Val - I had a horrible problem using RMAN over NFS. Just hanging. Eventually
it turned out that NFS was configured for only a few connections (I can't
recall the exact term used). The assumption was that if we were only doing
one thing, then that should be adequate. It turned out this needed to be
increased. Hope that is some help.


Dennis Williams 
DBA, 40%OCP 
Lifetouch, Inc. 
[EMAIL PROTECTED] <mailto:[EMAIL PROTECTED]>  

-----Original Message-----
Sent: Monday, January 06, 2003 10:40 AM
To: Multiple recipients of list ORACLE-L



Yes there are NFS mounts involved. What you said about the OS locks on the
audit directory makes a lot of sense. My SA's are back to thinking it's a OS
problem because it crashed again with the database shut down. 

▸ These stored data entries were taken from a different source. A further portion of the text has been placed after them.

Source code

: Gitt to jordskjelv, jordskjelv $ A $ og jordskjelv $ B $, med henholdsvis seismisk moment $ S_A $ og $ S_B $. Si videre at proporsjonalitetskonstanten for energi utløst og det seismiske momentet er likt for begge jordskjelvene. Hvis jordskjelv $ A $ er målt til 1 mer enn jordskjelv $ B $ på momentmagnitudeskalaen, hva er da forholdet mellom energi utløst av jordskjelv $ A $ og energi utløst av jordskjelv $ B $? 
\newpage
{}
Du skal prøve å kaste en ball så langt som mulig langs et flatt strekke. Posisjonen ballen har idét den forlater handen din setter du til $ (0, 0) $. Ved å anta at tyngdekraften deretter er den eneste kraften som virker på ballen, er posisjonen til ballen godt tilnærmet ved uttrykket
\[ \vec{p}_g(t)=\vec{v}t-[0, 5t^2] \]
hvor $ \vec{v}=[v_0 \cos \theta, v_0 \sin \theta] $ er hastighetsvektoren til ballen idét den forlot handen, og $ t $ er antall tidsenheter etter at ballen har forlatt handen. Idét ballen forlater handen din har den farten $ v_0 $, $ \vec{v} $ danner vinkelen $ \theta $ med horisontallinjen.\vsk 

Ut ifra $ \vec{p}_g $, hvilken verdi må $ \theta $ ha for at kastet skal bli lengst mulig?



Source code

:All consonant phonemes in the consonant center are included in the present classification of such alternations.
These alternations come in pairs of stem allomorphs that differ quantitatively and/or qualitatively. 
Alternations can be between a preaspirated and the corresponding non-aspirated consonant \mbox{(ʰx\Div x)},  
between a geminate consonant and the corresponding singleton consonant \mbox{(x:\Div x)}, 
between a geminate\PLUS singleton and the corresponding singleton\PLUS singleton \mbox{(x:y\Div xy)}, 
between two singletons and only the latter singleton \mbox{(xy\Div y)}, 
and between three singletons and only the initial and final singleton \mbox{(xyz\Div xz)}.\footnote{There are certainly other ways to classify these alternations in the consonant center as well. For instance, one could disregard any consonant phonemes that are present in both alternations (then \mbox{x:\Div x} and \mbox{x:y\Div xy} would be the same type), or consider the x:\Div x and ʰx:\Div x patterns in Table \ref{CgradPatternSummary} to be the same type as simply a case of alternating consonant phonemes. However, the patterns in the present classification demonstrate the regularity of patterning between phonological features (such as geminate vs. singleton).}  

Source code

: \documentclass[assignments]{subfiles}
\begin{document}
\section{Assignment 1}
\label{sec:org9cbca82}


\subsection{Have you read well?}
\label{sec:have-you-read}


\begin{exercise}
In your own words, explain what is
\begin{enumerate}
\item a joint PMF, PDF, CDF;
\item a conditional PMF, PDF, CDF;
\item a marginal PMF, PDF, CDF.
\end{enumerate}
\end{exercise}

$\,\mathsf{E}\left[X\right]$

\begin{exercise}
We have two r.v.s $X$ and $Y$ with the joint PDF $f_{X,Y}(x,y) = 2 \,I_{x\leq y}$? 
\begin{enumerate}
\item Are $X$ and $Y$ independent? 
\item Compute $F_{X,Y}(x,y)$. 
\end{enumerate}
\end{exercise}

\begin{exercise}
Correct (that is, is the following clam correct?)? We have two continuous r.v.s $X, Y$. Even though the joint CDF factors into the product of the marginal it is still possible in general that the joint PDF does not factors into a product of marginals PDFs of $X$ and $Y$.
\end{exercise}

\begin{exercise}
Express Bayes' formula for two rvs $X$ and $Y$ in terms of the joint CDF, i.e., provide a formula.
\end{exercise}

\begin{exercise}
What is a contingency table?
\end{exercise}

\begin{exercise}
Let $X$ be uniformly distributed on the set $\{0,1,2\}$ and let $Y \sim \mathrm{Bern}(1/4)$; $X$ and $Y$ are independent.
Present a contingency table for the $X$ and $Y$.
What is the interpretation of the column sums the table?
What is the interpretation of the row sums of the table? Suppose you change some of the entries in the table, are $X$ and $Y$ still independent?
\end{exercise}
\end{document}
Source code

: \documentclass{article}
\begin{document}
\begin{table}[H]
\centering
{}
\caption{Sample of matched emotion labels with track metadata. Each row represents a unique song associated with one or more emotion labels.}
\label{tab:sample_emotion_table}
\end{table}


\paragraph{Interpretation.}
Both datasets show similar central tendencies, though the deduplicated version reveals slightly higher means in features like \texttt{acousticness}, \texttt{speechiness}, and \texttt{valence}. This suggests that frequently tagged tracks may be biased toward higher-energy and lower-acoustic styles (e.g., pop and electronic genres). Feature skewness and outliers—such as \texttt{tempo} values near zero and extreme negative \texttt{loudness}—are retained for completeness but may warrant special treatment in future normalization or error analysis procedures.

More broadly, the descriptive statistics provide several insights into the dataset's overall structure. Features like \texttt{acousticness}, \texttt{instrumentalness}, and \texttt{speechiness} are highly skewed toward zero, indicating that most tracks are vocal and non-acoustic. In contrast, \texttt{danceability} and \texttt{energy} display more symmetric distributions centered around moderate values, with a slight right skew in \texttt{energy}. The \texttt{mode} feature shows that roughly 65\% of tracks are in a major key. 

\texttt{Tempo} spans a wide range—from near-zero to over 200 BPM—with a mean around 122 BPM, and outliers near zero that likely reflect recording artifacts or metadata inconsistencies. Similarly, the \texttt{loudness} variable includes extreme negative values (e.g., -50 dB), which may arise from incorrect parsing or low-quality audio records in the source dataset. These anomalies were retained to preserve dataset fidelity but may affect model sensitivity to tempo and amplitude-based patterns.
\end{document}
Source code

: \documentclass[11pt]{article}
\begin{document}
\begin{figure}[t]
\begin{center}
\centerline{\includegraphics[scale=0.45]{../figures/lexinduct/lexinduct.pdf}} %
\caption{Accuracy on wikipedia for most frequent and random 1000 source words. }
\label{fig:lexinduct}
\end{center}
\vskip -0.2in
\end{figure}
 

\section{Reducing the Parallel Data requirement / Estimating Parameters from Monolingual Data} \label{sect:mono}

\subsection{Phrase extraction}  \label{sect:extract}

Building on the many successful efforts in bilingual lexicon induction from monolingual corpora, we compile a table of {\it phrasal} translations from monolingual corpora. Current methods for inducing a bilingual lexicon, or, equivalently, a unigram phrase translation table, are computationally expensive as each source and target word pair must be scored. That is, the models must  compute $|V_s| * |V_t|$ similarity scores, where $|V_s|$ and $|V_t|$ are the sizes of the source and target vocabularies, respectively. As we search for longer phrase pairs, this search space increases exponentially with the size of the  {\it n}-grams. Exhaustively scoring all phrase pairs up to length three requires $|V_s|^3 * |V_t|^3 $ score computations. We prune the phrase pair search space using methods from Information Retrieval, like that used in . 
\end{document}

The odd thing is that there is nothing written to the Oracle alert log file
nor are there any entries in the trace files. But when the system is
rebooted and I bring the db back up, Oracle knows it previously crashed and
recovers itself. That's in the alert log file. Its like the system is losing
its pointers or something. I suggested reinstalling the OS and Oracle then
put my database back and see if that helps. Are there huge risks with this
scenario?

Another odd thing that the SA's can't figure out is there are no entries in
the message file nor can they get a dump file to determine why the system
crashed. There is nothing. It crashed over the weekend with no activity and
they got some sort of i-nodes error. 

Thanks for all your replies. Any ideas are helpful and I will relay them to
our SA's... 

Val 

-----Original Message----- 
Sent: Friday, January 03, 2003 10:09 AM 
To: Multiple recipients of list ORACLE-L 



I wonder if a file lock is being left in place when the instance crashes, 
and the OS does not clear the lock until a reboot.  I would think the OS 
should clear this without a reboot, but stranger things have been seen with 
OS's ... even Unix.  This doesn't explain why the instance crashes.  I 
wonder if fuser would show anything.  Are there any NFS mounts involved? 

-----Original Message----- 
Yes, you're correct and it can write the file to $ORACLE_HOME/rdbms/audit 
once the system is rebooted. Its just that when the database crashes, it 
can't write to that location until its rebooted. 
Is it possible that I need to beef up my init.ora parameters?